Mumbai's swish set may disdain the ways of Dilli-wallahs all it likes, but there's no denying that the capital's bookshops are in an altogether different league in comparison. As one is in the city on a short trip, one briefly visited Khan Market this afternoon, dropping in to Bahri Sons and Full Circle (The Bookshop unfortunately having to close its Khan Market outlet), and acquired David Mitchell's Black Swan Green, Harry Frankfurt's On Bullshit and Camille Paglia's Break, Blow, Burn -- titles that the stores in Mumbai are simply clueless about. Not to mention other titles on display such as the Tocquevillian American Vertigo by Bernard Henri-Levi and the impassioned You Must Set Forth At Dawn, a memoir by Wole Soyinka. (In contrast, the leading chain in Mumbai seems grimly intent on flogging copies of How Opal Mehra Got Her Groove Back, or whatever the blessed thing is called.)

After such musings, one turned to another pleasure available only in Delhi: a portion of squidgy chocolate mousse cake from Big Chill, where this post was composed -- not on a spiffy laptop, alas, but on a crumpled yellow napkin.

Update: There is room for hope, however.
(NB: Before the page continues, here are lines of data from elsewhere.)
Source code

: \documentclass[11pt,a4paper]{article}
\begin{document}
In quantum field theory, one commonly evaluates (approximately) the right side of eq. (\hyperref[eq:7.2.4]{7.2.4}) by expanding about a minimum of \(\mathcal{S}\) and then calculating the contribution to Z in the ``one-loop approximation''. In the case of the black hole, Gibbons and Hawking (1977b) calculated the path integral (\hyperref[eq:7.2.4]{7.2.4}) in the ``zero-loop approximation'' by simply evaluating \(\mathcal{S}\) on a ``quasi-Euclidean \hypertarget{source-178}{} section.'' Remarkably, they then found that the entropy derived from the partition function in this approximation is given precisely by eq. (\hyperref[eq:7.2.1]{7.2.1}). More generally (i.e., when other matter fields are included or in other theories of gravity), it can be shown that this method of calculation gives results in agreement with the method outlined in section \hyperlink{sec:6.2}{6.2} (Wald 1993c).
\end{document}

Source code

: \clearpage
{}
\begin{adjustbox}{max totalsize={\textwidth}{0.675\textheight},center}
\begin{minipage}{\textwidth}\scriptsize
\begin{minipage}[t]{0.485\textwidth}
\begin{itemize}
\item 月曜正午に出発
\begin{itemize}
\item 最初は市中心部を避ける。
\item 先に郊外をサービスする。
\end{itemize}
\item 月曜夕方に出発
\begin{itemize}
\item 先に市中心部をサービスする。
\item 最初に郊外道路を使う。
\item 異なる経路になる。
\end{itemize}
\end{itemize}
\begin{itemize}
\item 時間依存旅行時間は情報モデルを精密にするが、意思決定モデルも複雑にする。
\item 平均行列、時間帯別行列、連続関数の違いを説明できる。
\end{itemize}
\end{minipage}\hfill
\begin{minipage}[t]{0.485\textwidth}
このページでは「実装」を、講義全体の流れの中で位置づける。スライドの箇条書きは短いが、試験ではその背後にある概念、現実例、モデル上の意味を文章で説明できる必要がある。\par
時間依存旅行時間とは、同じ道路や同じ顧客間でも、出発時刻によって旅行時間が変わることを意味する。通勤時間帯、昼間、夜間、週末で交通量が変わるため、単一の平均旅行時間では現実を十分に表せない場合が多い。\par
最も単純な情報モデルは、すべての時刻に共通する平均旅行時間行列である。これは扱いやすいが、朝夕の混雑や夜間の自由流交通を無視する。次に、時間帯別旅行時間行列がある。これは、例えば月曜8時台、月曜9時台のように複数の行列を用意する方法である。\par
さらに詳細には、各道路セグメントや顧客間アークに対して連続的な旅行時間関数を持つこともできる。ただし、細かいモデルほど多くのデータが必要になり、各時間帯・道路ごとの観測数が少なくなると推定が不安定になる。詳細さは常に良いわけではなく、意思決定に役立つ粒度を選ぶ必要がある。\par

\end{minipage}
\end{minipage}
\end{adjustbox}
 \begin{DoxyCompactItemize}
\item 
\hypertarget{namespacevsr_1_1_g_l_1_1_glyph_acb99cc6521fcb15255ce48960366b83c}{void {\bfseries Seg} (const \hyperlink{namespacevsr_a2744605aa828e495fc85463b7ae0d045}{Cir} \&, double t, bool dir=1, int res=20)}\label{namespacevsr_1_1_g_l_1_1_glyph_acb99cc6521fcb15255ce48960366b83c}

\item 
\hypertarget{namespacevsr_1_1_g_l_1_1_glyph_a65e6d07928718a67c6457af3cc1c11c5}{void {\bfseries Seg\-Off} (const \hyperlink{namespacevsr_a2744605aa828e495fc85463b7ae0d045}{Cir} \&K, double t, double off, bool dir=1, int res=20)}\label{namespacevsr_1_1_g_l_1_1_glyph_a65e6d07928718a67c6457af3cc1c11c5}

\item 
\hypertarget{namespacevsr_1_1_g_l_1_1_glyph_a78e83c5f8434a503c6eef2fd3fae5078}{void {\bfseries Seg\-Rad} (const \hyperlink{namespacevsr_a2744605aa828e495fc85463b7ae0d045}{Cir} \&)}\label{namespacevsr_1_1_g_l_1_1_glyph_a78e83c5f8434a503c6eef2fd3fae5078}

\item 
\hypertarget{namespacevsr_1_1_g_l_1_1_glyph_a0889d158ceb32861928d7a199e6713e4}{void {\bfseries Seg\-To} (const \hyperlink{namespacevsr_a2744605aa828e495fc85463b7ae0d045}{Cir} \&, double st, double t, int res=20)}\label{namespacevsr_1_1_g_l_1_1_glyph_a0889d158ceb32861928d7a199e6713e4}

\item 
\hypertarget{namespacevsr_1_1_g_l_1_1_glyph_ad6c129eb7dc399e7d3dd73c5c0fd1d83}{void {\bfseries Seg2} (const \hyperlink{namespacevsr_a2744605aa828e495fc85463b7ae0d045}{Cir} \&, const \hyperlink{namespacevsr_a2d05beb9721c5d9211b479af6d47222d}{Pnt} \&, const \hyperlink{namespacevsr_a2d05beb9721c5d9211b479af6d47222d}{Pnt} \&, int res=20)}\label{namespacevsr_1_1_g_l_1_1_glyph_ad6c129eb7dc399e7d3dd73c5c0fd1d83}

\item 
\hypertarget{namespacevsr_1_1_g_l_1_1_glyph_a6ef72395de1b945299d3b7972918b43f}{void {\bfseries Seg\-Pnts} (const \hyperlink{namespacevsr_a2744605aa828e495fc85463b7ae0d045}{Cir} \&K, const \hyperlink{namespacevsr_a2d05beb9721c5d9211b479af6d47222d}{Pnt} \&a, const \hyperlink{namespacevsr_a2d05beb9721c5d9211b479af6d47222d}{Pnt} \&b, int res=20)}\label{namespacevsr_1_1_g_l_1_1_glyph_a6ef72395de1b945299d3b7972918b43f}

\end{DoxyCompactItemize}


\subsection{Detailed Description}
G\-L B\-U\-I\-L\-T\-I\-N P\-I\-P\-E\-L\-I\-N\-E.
One has heard that Chennai's Landmark (earlier written about here) has just opened an 18,000+ sq ft bookstore in Infiniti Mall, Lokhandwala. One trusts that it's going to be worth the visit. Another update: It's actually opening on the 26th. One looks forward.

Muriel Spark, 1918 - 2006

`"I don't like messages in novels. I don't like them being used as a propaganda machine, although what drives a novelist to deal with such situations is to improve the human race's understanding of itself." - Dame Muriel Spark, who passed away at 88 in Tuscany earlier this evening.

The Inventor Of Modern Narrative

The incomparable James Wood on the unsurpassable Gustave Flaubert:

"Novelists should thank Gustave Flaubert the way poets thank spring: it begins again with him. He is the originator of the modern novel; indeed, you could say that he is the originator of modern narrative - that the war reporter and the thriller writer owe as much to him as the avant-garde fictionist...

"Much of the time Flaubert's influence is too familiar to be visible. We so expect it that we hardly remark of good prose that it favors the telling and brilliant detail; that it privileges a high degree of visual noticing; that it maintains an unsentimental composure and knows how to withdraw, like a good valet, from superfluous commentary; that it judges good and bad neutrally; that it seeks out the truth, even at the cost of repelling us; and that the author's fingerprints on all this are, paradoxically, traceable but not visible. You can find some of this in Defoe or Austen or Balzac, but not all of it until Flaubert. And after Flaubert, it sometimes seems, this is all you can find."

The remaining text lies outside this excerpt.